Among the entries below, how many lines hold "begin"? Reply with the number only.
• • • • •
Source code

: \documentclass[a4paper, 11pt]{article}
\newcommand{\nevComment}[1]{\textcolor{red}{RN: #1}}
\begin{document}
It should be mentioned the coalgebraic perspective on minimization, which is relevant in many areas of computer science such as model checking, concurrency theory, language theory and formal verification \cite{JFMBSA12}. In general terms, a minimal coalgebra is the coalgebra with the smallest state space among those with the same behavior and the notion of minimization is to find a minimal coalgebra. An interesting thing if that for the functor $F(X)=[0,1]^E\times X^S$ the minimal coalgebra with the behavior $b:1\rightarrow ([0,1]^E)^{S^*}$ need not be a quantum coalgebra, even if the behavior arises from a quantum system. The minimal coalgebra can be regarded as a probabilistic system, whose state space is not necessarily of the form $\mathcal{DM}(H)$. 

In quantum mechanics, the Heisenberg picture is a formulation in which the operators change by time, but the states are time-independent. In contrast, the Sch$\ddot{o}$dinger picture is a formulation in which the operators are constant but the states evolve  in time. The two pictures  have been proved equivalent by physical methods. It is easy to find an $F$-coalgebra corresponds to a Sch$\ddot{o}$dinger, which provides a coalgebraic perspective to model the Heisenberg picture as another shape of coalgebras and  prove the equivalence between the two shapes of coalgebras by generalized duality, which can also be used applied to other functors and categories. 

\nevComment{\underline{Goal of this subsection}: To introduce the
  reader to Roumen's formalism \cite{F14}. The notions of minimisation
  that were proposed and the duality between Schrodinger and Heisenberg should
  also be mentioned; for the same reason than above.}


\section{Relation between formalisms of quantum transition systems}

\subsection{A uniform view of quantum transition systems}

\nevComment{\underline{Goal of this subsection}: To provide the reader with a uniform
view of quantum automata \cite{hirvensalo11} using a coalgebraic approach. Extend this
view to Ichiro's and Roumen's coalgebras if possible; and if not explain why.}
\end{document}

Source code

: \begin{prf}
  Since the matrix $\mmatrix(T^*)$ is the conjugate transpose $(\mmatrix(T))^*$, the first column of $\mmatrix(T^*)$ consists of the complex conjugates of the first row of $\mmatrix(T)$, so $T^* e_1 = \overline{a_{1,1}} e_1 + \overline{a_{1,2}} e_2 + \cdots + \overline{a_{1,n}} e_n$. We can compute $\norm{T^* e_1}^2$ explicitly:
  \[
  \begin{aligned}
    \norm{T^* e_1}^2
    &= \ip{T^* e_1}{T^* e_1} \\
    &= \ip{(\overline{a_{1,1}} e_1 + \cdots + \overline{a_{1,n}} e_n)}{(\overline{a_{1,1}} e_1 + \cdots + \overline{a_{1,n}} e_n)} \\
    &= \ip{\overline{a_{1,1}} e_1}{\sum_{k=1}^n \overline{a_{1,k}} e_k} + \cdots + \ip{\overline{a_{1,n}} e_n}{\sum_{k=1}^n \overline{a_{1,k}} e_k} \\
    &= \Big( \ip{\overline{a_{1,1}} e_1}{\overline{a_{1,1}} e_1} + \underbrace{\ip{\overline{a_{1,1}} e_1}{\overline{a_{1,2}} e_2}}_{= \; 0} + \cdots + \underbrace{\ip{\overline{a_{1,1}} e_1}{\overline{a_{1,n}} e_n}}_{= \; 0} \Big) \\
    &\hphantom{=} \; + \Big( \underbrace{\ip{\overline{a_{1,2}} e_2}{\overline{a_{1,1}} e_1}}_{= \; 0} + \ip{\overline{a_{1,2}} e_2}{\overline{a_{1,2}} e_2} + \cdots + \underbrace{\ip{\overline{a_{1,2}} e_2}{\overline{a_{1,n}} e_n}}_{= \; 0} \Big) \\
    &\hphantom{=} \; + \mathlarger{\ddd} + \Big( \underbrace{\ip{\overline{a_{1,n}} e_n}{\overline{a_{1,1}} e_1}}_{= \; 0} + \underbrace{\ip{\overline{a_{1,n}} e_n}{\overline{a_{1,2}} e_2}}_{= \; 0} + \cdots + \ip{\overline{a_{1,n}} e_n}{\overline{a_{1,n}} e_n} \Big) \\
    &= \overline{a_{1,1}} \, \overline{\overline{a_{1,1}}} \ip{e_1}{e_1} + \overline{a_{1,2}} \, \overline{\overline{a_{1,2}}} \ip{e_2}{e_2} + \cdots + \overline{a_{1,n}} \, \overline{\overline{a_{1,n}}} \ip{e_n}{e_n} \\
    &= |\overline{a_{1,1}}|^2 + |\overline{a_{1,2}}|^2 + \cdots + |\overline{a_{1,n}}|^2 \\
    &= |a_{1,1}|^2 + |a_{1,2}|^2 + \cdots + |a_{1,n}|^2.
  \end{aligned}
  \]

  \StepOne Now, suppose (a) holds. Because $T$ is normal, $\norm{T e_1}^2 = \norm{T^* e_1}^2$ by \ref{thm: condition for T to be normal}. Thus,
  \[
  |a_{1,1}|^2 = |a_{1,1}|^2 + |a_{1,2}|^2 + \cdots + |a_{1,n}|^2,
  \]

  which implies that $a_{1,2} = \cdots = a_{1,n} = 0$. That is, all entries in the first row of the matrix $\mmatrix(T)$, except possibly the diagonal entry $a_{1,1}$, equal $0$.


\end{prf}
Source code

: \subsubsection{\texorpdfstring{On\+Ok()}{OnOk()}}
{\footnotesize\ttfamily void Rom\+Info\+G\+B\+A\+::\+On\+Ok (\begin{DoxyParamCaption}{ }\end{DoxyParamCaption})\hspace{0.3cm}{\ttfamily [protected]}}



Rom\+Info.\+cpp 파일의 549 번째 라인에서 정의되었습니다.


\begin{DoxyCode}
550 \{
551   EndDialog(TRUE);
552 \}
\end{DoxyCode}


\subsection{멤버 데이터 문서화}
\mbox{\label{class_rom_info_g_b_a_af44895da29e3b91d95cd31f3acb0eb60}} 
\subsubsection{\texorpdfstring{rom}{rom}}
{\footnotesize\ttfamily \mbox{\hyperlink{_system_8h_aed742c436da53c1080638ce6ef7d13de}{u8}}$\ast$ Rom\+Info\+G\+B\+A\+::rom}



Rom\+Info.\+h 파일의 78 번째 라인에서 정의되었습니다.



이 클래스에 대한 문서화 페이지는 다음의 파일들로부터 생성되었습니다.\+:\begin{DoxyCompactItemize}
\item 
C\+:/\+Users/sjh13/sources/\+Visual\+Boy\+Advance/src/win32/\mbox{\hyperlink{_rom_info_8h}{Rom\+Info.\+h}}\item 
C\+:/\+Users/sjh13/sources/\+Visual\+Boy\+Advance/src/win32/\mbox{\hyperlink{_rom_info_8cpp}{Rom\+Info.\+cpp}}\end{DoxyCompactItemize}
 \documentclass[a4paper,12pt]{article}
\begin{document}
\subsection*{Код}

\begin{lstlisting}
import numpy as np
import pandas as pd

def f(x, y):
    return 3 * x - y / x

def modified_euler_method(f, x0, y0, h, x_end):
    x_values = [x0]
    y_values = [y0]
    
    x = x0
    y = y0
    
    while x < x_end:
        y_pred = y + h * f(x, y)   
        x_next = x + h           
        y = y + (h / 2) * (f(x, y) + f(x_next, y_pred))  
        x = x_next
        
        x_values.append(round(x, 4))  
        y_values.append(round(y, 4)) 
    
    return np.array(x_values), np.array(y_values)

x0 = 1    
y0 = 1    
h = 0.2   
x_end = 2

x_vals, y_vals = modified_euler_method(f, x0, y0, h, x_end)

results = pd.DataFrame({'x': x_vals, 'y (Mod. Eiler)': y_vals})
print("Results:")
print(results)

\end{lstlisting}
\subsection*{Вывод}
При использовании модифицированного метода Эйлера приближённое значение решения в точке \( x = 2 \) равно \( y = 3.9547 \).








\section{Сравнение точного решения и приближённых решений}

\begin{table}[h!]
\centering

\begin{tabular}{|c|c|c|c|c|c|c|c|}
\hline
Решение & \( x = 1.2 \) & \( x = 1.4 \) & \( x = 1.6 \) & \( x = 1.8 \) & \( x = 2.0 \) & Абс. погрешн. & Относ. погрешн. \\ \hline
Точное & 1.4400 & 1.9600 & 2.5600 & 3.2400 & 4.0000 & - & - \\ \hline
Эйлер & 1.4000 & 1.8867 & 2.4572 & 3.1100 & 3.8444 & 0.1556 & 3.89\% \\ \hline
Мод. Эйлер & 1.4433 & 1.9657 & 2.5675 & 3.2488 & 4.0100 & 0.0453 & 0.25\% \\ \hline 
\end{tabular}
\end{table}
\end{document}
• • • • •
* [Response for this exercise]:
10